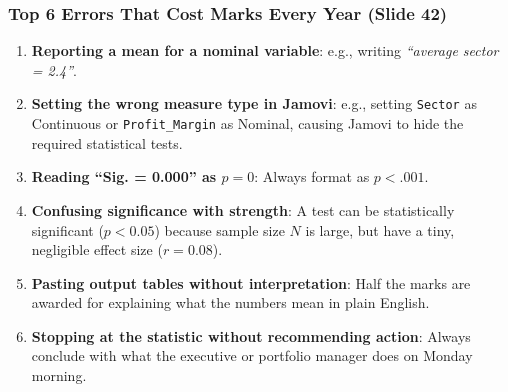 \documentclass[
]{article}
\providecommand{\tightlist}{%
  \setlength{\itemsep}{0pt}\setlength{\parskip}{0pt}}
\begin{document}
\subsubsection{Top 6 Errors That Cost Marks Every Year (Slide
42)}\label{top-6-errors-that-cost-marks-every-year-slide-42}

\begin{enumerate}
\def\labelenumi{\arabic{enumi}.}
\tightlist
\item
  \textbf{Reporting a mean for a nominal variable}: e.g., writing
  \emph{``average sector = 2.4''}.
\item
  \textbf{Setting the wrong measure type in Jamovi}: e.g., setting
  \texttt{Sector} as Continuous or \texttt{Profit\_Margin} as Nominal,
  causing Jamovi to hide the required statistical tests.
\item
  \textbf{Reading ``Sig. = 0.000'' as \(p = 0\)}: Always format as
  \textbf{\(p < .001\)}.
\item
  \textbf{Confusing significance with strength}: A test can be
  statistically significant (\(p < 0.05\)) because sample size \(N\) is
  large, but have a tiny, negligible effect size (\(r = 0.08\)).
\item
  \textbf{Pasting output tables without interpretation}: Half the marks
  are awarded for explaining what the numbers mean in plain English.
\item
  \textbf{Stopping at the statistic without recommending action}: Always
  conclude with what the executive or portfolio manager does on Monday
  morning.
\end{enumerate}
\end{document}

__________

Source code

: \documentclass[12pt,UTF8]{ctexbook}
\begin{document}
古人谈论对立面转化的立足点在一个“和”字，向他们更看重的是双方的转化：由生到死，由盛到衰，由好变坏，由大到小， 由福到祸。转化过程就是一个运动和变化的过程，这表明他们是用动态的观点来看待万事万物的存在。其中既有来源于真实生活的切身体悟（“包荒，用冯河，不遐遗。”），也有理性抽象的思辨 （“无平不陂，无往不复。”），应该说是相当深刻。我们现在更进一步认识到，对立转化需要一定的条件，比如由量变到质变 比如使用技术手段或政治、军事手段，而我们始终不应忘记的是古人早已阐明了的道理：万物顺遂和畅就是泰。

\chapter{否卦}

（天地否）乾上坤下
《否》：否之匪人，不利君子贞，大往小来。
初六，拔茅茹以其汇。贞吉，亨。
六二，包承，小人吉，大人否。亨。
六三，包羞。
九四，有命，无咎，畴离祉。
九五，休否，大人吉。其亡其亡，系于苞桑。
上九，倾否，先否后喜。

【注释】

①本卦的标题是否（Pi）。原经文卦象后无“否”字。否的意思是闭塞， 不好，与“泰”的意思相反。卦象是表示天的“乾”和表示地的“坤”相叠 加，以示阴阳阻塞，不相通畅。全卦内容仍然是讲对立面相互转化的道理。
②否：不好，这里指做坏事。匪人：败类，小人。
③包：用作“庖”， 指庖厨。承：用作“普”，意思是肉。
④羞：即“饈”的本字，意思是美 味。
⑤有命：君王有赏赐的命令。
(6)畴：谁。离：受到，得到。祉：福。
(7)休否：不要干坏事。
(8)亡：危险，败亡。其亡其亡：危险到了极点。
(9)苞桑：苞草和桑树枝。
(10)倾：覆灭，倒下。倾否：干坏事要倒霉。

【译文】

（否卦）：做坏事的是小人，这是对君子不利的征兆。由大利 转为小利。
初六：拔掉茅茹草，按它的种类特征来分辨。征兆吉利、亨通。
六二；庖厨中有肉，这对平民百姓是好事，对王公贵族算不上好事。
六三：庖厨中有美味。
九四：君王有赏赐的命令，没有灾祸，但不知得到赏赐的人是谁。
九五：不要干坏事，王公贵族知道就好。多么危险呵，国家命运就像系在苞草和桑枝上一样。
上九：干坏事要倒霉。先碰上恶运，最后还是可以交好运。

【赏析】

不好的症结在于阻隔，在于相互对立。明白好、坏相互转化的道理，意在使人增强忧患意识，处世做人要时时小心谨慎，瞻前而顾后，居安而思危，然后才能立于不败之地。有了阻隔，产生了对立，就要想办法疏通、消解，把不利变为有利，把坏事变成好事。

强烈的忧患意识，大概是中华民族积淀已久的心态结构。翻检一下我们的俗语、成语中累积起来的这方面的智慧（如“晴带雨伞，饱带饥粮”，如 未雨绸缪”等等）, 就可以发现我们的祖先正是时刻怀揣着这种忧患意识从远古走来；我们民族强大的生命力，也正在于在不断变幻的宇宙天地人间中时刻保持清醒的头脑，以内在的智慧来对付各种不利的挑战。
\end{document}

__________

The count alone is wanted: how many lines above hold the string "what"?

## Result
2